General Partner, RSS
Investors Fund

CEO, Newsilike Media
Group

Blogger, http://blogs.law.harvard.edu/jim

August 2, 2006

The following essay takes the long way around.  The central point is that if you are an
individual software developer or a team member and entrepreneur in a small
company, you should get to know the patent system.  There are two reasons for the length of this
article.  The first is that I am not
smart enough to make my points more simply. 
My bad.  The second is that there
is so much lore and misinformation about software and software patents being
circulated in our industry, I feel obligated to start somewhat near first
principles.  So here goes.

Developing software is like contributing to the metaverse.  Consider the metaverse in literature—in Neil Stephenson’s classic Snow
Crash
—or experience the metaverse of Second
Life
, a real virtual site and place in the Web 2.0 ecosystem.  If I want to build a house in the metaverse,
I just go to the edge of current developments—an edge that is infinitely
extendable—and I set up my house.  I
don’t have to bargain with anyone else in the metaverse.  I don’t have to deal with realtors, with
building codes, or zoning.  As long as I
am willing to move to the edge, to the frontier, I can freely apply my
creativity and enjoy—and share–the results.

Software is basically the same.  There is always an edge, a frontier.  There are, for example, four billion people
on the planet who live on less than a dollar a day.  What about products and services for
them?  Some of the most creative people on
earth–including Bill Gates—are focused on this market.  People forget that when the personal computer
was in its infancy, those who established the industry were considered hippies
and freaks.  There are plenty of places
to pioneer today, and if you have a hankering to pioneer, the world is open to
you.  There are always new problems to
solve, for those who seek them out.


Of course the established main street locations are already
taken.

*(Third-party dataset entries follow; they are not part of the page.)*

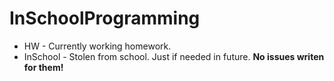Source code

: # InSchoolProgramming
- HW - Currently working homework.
- InSchool - Stolen from school. Just if needed in future. **No issues writen for them!**
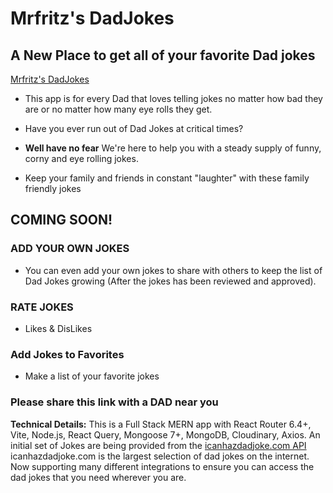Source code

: # Mrfritz's DadJokes
## A New Place to get all of your favorite Dad jokes
[Mrfritz's DadJokes](https://vite-mrfritz-dadjokes.onrender.com)

* This app is for every Dad that loves telling jokes no matter how bad they are or no matter how many eye rolls they get. 

* Have you ever run out of Dad Jokes at critical times?

* **Well have no fear** We're here to help you with a steady supply of funny, corny and eye rolling jokes. 

* Keep your family and friends in constant "laughter" with these family friendly jokes


## **COMING SOON!** 
### ADD YOUR OWN JOKES
- You can even add your own jokes to share with others to keep the list of Dad Jokes growing (After the jokes has been reviewed and approved).

### RATE JOKES
- Likes & DisLikes

### Add Jokes to Favorites
- Make a list of your favorite jokes

### Please share this link with a DAD near you





**Technical Details:**
This is a Full Stack MERN app with React Router 6.4+, Vite, Node.js,
React Query, Mongoose 7+, MongoDB, Cloudinary, Axios. 
An initial set of Jokes are being provided from the [icanhazdadjoke.com API](https://icanhazdadjoke.com/)
icanhazdadjoke.com is the largest selection of dad jokes on the internet. Now supporting many different integrations to ensure you can access the dad jokes that you need wherever you are.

No one is promised a world without an establishment. Today, if I want to
create a personal computer operating system, I am going to have to contend with
Microsoft and relate to Intel.  Personal
computing is simply not at the edge anymore.  
The same will be true in the metaverse if I want to set up shop next to
a popular hangout on main street.  But if I am willing to head out to the edge
of town, the sky is literally the limit.

There is an infinite amount of software to be invented and built.
Software follows Godel’s
law—as soon as a system is defined, a new alternative and meta system can be
conceived
. Software goes on and on. 
Software invention will never end, just as ideas will never end.  Any attempt to take possession of the world
of software, to dominate software, will sooner or later fail, as long as people
are free to think.  Software is not like
real estate.  It cannot be “enclosed”
like a park made private. Unlike land, which “they aint making any more of,”
people just keep on making new software.

Software builds on software—indeed, inventions build on
inventions. Ideas morph, new memes emerge, evolve, differentiate, split,
replicate, adapt, and create new ideas.


Software is made, not born. 
Software developers apply Edison’s two classes of creativity—inspiration
(1%, said Edison) and perspiration (99%).  Software is invented, refined, tested,
distributed, feedback collected, and refined and reinvented.  People do this.  Inventors do this.  Software engineers and designers tend not to
think of themselves as inventors because, unlike, say, mechanical engineers who
make high technology weaving machines to spin metal fabrics (I met a very nice one
of these folk the other night in a dive bar in Cambridge, down near MIT), software
engineers spin their ideas in the comparatively intangible world of code.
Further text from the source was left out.